Three reasons: First, I knew about the amazing research and contributions to professional organizations through Jessica Zacher Pandya’s and Betina Hsieh’s work. Second, I knew that the CED educates excellent teachers (I worked with two university-school partnerships at my previous institution, and my primary teacher partners were both CSULB CED grads). Finally, conversations with colleagues here have made it crystal clear that the CED is grounded in our mission to promote equity and excellence in diverse urban settings. For these reasons, I am honored to be a part of our college, and hope to have many years of collaboration with my new colleagues.

 

 

It’s cliché, but I became a teacher because I love kids. This love, coupled with a deep enjoyment of dialogue and textual analysis, led to 15 years of secondary-level English teaching and literacy coaching (with some time at the upper elementary level and substitute-teaching at the junior high level as well) in New York City public schools. Along the way, I was drawn to continual graduate study as a means to better understand both my students’ strengths and the challenges they face beyond the classroom. At the same time, I became more and more involved in the democratic governance of the alternative high school at which I taught, and I shifted into teacher support and education. I love that I will be able to continue all aspects of my previous work as a researcher and teacher educator in the CED.

 

 

I’m interested in the identity work that young people do in and out of classroom spaces, and in how we can shape teacher education and teacher praxis to be more responsive to this identity work. By identity work, I specifically mean the ways that a young person desires to be positioned or ‘read’, and the work he/she/they do to be known in these ways. My classroom experience taught me that education must be so much more than skill and competency transmission, and that a focus on identity work is at the core of meaningful critique and analysis (and situated skills and competencies) in literacy education.

 

 

As an educator teaching future educators, my goal is to support my students in understanding how sociological understandings, ethical commitments, theory and methodology translate to daily teaching practices. I believe in modeling a constructivist process that values and responds to learners. Within a caring learning environment grounded in respect, compassion, and high expectations, I challenge future educators to question normative assumptions and practices. I work to ensure that my classes are communities of support that foster critical analysis and teacher collective agency: as individuals we cannot transform teaching and learning systems, but working together we can build meaningful learning opportunities.

 

 

I hope my students see me as an experienced practitioner who understands the power of multiple forms of inquiry and collaboration to transform classroom praxis.
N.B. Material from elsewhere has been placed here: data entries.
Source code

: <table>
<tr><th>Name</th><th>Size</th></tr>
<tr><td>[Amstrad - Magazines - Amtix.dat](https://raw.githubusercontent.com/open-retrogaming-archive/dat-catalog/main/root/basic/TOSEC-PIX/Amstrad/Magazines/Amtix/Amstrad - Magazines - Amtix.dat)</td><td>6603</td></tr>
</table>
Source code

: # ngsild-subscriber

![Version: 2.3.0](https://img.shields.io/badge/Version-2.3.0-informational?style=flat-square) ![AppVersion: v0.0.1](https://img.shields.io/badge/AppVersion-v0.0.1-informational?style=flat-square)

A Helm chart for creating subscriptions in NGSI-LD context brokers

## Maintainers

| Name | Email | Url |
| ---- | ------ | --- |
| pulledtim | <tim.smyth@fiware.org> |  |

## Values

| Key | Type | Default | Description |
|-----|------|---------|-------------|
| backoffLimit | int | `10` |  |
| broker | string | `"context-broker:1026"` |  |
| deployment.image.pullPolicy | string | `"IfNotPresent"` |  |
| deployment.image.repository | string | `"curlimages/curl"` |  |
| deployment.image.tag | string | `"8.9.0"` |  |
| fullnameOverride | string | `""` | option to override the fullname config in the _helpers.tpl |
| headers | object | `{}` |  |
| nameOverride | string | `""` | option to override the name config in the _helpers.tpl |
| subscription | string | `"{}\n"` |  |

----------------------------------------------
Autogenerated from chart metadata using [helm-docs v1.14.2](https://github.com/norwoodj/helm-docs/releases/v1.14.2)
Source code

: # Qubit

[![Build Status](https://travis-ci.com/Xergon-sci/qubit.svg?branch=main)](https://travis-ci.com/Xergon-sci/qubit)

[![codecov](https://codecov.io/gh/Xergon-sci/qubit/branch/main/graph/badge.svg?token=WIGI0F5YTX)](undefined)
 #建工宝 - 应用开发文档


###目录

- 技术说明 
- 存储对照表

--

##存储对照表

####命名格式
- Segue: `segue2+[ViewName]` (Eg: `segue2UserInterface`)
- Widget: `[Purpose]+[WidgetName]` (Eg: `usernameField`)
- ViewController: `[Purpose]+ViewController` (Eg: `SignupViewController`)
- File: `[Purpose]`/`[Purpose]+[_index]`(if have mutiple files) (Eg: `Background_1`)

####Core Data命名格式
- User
I hope they see someone who is passionate about the work of research, professional partnerships, and teacher education as a central means to expand opportunity through education. Perhaps most importantly, I hope my students see me as someone who listens and is responsive to their strengths and concerns.

 

 

I hope to teach my students how to use their disciplines to question and critique the status quo, and to create meaningful learning projects for their future students that encourage similar critical analysis. I hope to teach my teacher candidate students to see their future students as knowledge producers who come to the classroom with many valuable resources. I hope to teach my students to tap into these organic critical literacies and further develop them through multidisciplinary and disciplinary-specific explorations.

 

 

I hope to inspire my students to tap into their love of the young people they serve and to ground every learning activity in this love. I hope to inspire my students to continuously strengthen their collective agency to change the schools (and other social systems) we have into the schools (and other social systems) all kids deserve.